Researchers identify major driver of inflammatory bowel and related diseases
Mechanistic finding and experimental model
- Discussion centers on discovery of a non‑coding “enhancer” region on chromosome 21 that boosts ETS2 expression in macrophages, increasing IBD risk.
- CRISPR‑Cas9 deletion of this enhancer in human monocytes, under a new in‑vitro “chronic inflammation” model, confirmed ETS2’s causal role in driving inflammatory macrophage behavior.
- Some emphasize that the real advance is the disease‑like in‑vitro model and correct gene identification, not CRISPR itself, which “just” flips the biological switch.
Therapeutic implications and skepticism
- Hope that this pathway could yield targeted therapies, possibly focused on macrophages and MEK inhibition, with GI‑restricted drugs to limit systemic effects.
- Others are skeptical: ETS2 and its pathway look evolutionarily conserved and widely involved in immune function, implying high risk of off‑target or global immunosuppression.
- Concern that MEK‑based drugs may have narrow therapeutic windows, making overdosing and side effects likely.
- Some expect genetic risk information might be useful for testing or even embryo screening, but practical clinical timelines are seen as long and uncertain.
Progress in current treatments
- Multiple accounts describe substantial improvement from modern biologics and JAK inhibitors (e.g., Upadacitinib), especially after failure of older drugs or TNF inhibitors.
- Others report limited benefit from earlier biologics and complex trial‑and‑error journeys through many therapies and diets.
- There is general agreement that IBD treatment options have expanded dramatically compared with a few decades ago.
Genetics, diet, and environment
- Many posters reassure worried parents that this research supports a strong genetic component and that routine childhood diets are unlikely to have “caused” IBD.
- One claim that “there is no link between diet and IBD” (beyond symptom aggravation) is strongly contested.
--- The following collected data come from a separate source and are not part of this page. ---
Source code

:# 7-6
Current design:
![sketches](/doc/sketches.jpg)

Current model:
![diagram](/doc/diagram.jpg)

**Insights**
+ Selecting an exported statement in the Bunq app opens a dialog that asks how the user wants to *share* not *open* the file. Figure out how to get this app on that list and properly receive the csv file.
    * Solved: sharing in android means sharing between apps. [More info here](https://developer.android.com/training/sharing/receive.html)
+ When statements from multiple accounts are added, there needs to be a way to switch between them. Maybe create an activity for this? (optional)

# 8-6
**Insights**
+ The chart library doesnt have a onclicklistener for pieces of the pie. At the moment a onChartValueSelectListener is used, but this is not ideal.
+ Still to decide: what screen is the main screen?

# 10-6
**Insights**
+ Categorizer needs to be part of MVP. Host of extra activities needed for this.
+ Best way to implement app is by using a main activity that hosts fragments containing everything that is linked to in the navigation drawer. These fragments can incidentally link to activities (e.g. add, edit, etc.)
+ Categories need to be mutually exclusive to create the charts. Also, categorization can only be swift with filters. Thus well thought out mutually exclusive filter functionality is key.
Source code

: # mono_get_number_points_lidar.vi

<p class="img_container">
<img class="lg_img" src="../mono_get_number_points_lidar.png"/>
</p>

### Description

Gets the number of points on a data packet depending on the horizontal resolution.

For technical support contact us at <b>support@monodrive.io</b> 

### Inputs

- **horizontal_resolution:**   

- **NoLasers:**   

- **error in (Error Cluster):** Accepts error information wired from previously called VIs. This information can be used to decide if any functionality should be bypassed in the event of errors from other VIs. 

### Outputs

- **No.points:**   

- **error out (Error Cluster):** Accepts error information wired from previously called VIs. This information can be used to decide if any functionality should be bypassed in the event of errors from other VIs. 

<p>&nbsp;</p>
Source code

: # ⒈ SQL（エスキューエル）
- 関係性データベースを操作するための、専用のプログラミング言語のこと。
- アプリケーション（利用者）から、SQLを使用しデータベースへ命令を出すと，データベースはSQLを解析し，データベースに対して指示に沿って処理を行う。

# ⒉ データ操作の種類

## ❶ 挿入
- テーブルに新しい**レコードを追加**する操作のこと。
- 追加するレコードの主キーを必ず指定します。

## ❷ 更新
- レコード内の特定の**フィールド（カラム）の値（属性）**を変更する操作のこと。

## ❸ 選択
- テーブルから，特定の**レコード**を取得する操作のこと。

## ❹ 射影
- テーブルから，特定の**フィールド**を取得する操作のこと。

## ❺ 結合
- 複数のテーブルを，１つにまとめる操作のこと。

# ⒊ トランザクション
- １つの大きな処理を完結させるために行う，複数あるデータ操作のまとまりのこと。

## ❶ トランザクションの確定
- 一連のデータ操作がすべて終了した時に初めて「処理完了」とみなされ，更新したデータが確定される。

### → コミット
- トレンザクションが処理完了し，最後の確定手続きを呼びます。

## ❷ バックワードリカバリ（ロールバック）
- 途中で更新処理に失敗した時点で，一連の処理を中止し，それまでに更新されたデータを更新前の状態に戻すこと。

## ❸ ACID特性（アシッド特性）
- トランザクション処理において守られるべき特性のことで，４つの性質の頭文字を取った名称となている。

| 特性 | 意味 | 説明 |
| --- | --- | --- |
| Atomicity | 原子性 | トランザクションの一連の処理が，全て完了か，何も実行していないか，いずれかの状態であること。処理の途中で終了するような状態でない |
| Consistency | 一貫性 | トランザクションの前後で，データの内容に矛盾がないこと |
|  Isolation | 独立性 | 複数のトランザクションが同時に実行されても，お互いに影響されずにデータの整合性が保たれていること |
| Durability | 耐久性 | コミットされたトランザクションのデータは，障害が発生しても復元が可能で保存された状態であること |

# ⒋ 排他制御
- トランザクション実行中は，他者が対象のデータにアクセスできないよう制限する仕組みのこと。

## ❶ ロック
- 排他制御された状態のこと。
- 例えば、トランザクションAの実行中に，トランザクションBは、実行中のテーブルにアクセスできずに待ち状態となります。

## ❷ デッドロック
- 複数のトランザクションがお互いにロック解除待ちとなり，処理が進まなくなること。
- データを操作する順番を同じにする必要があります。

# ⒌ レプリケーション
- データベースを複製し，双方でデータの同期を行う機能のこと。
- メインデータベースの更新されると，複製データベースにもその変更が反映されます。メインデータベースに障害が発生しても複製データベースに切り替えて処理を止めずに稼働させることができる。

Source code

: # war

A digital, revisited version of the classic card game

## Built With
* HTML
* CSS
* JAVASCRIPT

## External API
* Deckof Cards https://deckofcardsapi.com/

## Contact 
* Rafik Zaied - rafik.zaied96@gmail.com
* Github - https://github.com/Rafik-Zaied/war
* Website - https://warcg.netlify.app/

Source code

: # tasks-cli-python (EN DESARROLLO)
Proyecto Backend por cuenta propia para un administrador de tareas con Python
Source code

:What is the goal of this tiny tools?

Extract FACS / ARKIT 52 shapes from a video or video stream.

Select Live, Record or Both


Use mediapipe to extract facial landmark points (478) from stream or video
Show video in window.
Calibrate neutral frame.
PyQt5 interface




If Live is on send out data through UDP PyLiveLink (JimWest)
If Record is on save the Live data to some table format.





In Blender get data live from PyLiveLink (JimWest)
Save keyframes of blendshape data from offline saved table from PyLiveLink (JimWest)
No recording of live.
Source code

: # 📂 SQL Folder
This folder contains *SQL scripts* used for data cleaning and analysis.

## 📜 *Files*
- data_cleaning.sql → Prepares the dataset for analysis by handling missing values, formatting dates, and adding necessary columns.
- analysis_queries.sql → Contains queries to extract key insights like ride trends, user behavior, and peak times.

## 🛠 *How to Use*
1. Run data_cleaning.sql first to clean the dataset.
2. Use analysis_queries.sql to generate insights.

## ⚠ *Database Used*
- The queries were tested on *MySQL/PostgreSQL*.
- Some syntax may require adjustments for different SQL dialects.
Counterarguments cite:
- Heterogeneous etiologies under the IBD label.
- Roles for microbiome composition, short‑chain fatty acids, epigenetic changes, and environmental contaminants.
- Broad consensus: diet may not be the root cause for many patients, but it can significantly modulate symptoms and disease burden.
- Specific suggestions range from dairy or wheat avoidance to elimination diets, “AIP”‑style protocols, low‑histamine diets, fasting, and sharp reduction or change in alcohol type; effectiveness is highly individual and anecdotal.
- A claim about widespread herbicide use on non‑organic wheat is challenged by a fact‑checking link within the thread.
Stress, psychology, and the gut–brain axis
- Numerous anecdotes tie flares or remission to psychological stress, major exams, life pressure, or therapy.
- Some report major, sustained improvements after psychotherapy or somatic trauma work; others find exercise (especially certain forms like yoga) crucial.
- Several note situational patterns (e.g., fewer symptoms when far from a toilet, while hiking, or less stressed), suggesting a strong brain–gut feedback loop.
- A minority is skeptical of “stress‑related” explanations, invoking historical misattribution of ulcers, but others respond that time‑linked stress–symptom correlations are hard to ignore.
- There is caution about charismatic mind–body authors who may overgeneralize beyond evidence, even if their core emphasis on stress and immunity has value.
Comorbidities, overlap, and epidemiology
- Posters describe co‑occurring conditions such as spondylitis, rheumatoid‑like arthritis, PSC (primary sclerosing cholangitis), asthma, and other autoimmune diseases.
- One comment notes a possible link between ETS2 and spondylitis; whether this extends to other arthritis types is described as unclear.
- Some see shared medications (e.g., azathioprine) working across gut and joint symptoms.
- Prevalence figures raise questions about higher rates in the UK; one reply points to racial/ethnic prevalence patterns from a cited article, without firm conclusions.
Drug and trigger anecdotes
- Several personal triggers are reported: specific alcohol types (especially dark spirits and red wine), coffee, high‑stress events, some acne drugs, and possibly histamine‑rich foods.
- One person suspects long‑term benzoyl peroxide use contributed to colitis; another notes this is mechanistically distinct from isotretinoin but agrees drug‑induced microbiome disruption is plausible in general.
- A commenter explores a flavonoid (“cumaroyl” from ginkgo) as a self‑experiment on this pathway; effectiveness remains completely unclear.
Lived experience and expectations
- Multiple posters underscore how debilitating, painful, embarrassing, and life‑shaping IBD can be, and how hard it is for others to grasp.
- There is cautious optimism that mapping macrophage/ETS2 biology fits into a broader “golden age” of immune therapies, paired with skepticism about timelines and over‑hyped “5‑years‑away” cures.